Wednesday, July 11, 2012

Detroit | a cherished landscape


I love Detroit.

I am captivated by it; consumed by its poetry. There is no other place quite so mesmerizing, as far as the accidental art of an urban landscape goes, as Detroit.

And, to be clear, that is the real merit: "accidental."

It is not nearly so interesting to see something that was intended for your consumption, positioned in such a way so as to seem more beautiful to a passerby than it truly is - everybody loves the frosted windows; nobody considers the trash dragged out the back.

In Detroit, nothing is hidden. Everything is raw and honest. It has to be. It has no other choice but to stand, bare breasted, with stretch marks and scars outlining the lines as they really fall, drawing hashes over our airbrushed mental image. She stands, with blemishes and burns across the body; all the while with her face turned upwards into the hot, hot summer sun.

I love her for that. I am captivated by her sincerity - the simplicity and circumstantial display of everything that we are taught is ugly. While everywhere else, we see things nipped and tucked and tanned and toned and then turned, in just such a way, so as to dazzle and taunt; mislead and manipulate, here, in Detroit, we see only what it is - what is real, straightforward, "unpretty." And yet, as we look, she is also unmoving - accepting our gaze, unapologetic, as we stand there feeling very much as though we, too, are staring at the sun.

There is so much beauty in the grittiness of things - so much more aesthetic depth and richness to a landscape that evolves exactly as it was meant to, without pretending that it didn't. Here: the textures of broken glass and falling brick; the cacophony of a city's fabric tearing apart at the seams; dozens of textiles, strewn about in the streets or stood up along their edges.

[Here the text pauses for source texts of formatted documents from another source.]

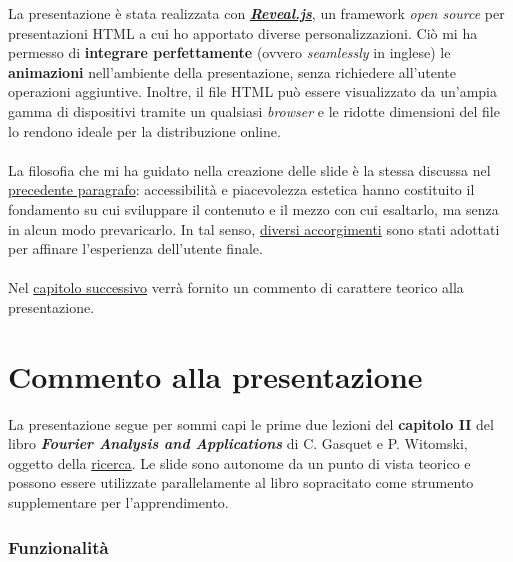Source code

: \documentclass[
]{book}
\begin{document}
La presentazione è stata realizzata con \href{https://revealjs.com/}{\emph{\textbf{Reveal.js}}}, un framework \emph{open source} per presentazioni HTML a cui ho apportato diverse personalizzazioni.
Ciò mi ha permesso di \textbf{integrare perfettamente} (ovvero \emph{seamlessly} in inglese) le \textbf{animazioni} nell'ambiente della presentazione, senza richiedere all'utente operazioni aggiuntive. Inoltre, il file HTML può essere visualizzato da un'ampia gamma di dispositivi tramite un qualsiasi \emph{browser} e le ridotte dimensioni del file lo rendono ideale per la distribuzione online.

\hypertarget{filosofia}{%
\subsubsection*{}\label{filosofia}}

La filosofia che mi ha guidato nella creazione delle slide è la stessa discussa nel \protect\hyperlink{animazioni}{precedente paragrafo}: accessibilità e piacevolezza estetica hanno costituito il fondamento su cui sviluppare il contenuto e il mezzo con cui esaltarlo, ma senza in alcun modo prevaricarlo. In tal senso, \protect\hyperlink{features}{diversi accorgimenti} sono stati adottati per affinare l'esperienza dell'utente finale.

\hypertarget{section}{%
\subsubsection*{}\label{section}}

Nel \protect\hyperlink{commento}{capitolo successivo} verrà fornito un commento di carattere teorico alla presentazione.

\hypertarget{commento}{%
\chapter{Commento alla presentazione}\label{commento}}

La presentazione segue per sommi capi le prime due lezioni del \textbf{capitolo II} del libro \emph{\textbf{Fourier Analysis and Applications}} di C. Gasquet e P. Witomski, oggetto della \protect\hyperlink{ricerca}{ricerca}. Le slide sono autonome da un punto di vista teorico e possono essere utilizzate parallelamente al libro sopracitato come strumento supplementare per l'apprendimento.

\hypertarget{features}{%
\subsection*{Funzionalità}\label{features}}
\end{document}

One scarcely has to point and click, and the photo turns out beautiful.
I said that about Santorini, too.
I mean it more with Detroit.

Aesthetically speaking, never before have I seen such an interesting subject in a city. Where every other city's photos have been captured a million times, every story a regurgitation of another, here I feel that the images go on forever - I could stay for weeks and still discover more; turn a corner, widen my focus or narrow it, and see something new or different. I feel as though it is a fresh story - one just now being written and (unlike horrific Vegas) one that will not - cannot - be scripted, but must rather be written organically.

Perhaps I'm glamorizing - romanticizing.
Or, perhaps not.

From a study of The City as a reflection and manifestation of her people, Detroit is my favorite.
And I want, somehow, to be one of them.